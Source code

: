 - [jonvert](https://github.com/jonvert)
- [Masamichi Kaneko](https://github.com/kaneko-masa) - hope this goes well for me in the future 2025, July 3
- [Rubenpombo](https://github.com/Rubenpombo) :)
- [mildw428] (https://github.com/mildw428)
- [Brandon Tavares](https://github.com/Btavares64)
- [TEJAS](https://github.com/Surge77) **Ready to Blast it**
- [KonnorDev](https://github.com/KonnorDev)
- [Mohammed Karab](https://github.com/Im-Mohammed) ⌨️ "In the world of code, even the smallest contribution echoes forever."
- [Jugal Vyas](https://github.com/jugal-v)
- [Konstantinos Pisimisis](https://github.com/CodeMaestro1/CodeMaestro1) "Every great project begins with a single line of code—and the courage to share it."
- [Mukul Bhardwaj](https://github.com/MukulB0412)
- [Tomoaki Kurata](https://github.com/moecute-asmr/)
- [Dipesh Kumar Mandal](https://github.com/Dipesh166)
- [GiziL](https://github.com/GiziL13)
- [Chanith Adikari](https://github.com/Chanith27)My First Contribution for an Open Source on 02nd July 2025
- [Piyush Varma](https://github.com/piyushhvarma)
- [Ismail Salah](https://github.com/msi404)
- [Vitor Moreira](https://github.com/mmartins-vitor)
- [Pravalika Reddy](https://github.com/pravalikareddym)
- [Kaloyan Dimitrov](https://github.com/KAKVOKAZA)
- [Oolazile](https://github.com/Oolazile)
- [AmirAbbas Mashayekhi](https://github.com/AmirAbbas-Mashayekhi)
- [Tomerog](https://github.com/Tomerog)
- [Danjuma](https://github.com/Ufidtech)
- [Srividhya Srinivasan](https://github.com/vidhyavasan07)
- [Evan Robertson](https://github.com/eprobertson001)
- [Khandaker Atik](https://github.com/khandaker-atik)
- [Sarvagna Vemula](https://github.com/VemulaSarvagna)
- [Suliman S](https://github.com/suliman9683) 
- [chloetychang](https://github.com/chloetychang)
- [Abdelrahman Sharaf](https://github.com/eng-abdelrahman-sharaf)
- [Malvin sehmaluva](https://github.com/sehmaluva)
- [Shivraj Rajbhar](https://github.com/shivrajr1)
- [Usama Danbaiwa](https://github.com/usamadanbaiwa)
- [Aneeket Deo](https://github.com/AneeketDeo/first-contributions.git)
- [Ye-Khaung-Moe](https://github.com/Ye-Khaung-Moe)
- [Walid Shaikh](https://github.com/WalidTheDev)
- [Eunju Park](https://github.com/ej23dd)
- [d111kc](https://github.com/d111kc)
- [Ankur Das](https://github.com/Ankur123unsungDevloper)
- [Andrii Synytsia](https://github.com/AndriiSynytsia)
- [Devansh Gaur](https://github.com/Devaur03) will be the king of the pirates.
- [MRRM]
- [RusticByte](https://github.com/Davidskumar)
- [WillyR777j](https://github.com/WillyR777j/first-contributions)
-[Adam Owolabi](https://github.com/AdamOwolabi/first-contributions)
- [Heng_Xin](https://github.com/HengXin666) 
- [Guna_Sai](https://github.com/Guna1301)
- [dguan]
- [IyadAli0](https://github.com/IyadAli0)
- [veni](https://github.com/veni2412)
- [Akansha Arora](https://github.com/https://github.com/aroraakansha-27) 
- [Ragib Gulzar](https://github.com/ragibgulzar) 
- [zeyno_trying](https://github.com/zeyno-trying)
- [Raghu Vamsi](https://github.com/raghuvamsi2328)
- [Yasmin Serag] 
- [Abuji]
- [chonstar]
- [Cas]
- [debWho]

###

REQUIRED WORK - Write back every line of the material exactly as it was provided.

WRITTEN RESPONSE -
Source code

: - [jonvert](https://github.com/jonvert)
- [Masamichi Kaneko](https://github.com/kaneko-masa) - hope this goes well for me in the future 2025, July 3
- [Rubenpombo](https://github.com/Rubenpombo) :)
- [mildw428] (https://github.com/mildw428)
- [Brandon Tavares](https://github.com/Btavares64)
- [TEJAS](https://github.com/Surge77) **Ready to Blast it**
- [KonnorDev](https://github.com/KonnorDev)
- [Mohammed Karab](https://github.com/Im-Mohammed) ⌨️ "In the world of code, even the smallest contribution echoes forever."
- [Jugal Vyas](https://github.com/jugal-v)
- [Konstantinos Pisimisis](https://github.com/CodeMaestro1/CodeMaestro1) "Every great project begins with a single line of code—and the courage to share it."
- [Mukul Bhardwaj](https://github.com/MukulB0412)
- [Tomoaki Kurata](https://github.com/moecute-asmr/)
- [Dipesh Kumar Mandal](https://github.com/Dipesh166)
- [GiziL](https://github.com/GiziL13)
- [Chanith Adikari](https://github.com/Chanith27)My First Contribution for an Open Source on 02nd July 2025
- [Piyush Varma](https://github.com/piyushhvarma)
- [Ismail Salah](https://github.com/msi404)
- [Vitor Moreira](https://github.com/mmartins-vitor)
- [Pravalika Reddy](https://github.com/pravalikareddym)
- [Kaloyan Dimitrov](https://github.com/KAKVOKAZA)
- [Oolazile](https://github.com/Oolazile)
- [AmirAbbas Mashayekhi](https://github.com/AmirAbbas-Mashayekhi)
- [Tomerog](https://github.com/Tomerog)
- [Danjuma](https://github.com/Ufidtech)
- [Srividhya Srinivasan](https://github.com/vidhyavasan07)
- [Evan Robertson](https://github.com/eprobertson001)
- [Khandaker Atik](https://github.com/khandaker-atik)
- [Sarvagna Vemula](https://github.com/VemulaSarvagna)
- [Suliman S](https://github.com/suliman9683) 
- [chloetychang](https://github.com/chloetychang)
- [Abdelrahman Sharaf](https://github.com/eng-abdelrahman-sharaf)
- [Malvin sehmaluva](https://github.com/sehmaluva)
- [Shivraj Rajbhar](https://github.com/shivrajr1)
- [Usama Danbaiwa](https://github.com/usamadanbaiwa)
- [Aneeket Deo](https://github.com/AneeketDeo/first-contributions.git)
- [Ye-Khaung-Moe](https://github.com/Ye-Khaung-Moe)
- [Walid Shaikh](https://github.com/WalidTheDev)
- [Eunju Park](https://github.com/ej23dd)
- [d111kc](https://github.com/d111kc)
- [Ankur Das](https://github.com/Ankur123unsungDevloper)
- [Andrii Synytsia](https://github.com/AndriiSynytsia)
- [Devansh Gaur](https://github.com/Devaur03) will be the king of the pirates.
- [MRRM]
- [RusticByte](https://github.com/Davidskumar)
- [WillyR777j](https://github.com/WillyR777j/first-contributions)
-[Adam Owolabi](https://github.com/AdamOwolabi/first-contributions)
- [Heng_Xin](https://github.com/HengXin666) 
- [Guna_Sai](https://github.com/Guna1301)
- [dguan]
- [IyadAli0](https://github.com/IyadAli0)
- [veni](https://github.com/veni2412)
- [Akansha Arora](https://github.com/https://github.com/aroraakansha-27) 
- [Ragib Gulzar](https://github.com/ragibgulzar) 
- [zeyno_trying](https://github.com/zeyno-trying)
- [Raghu Vamsi](https://github.com/raghuvamsi2328)
- [Yasmin Serag] 
- [Abuji]
- [chonstar]
- [Cas]
- [debWho]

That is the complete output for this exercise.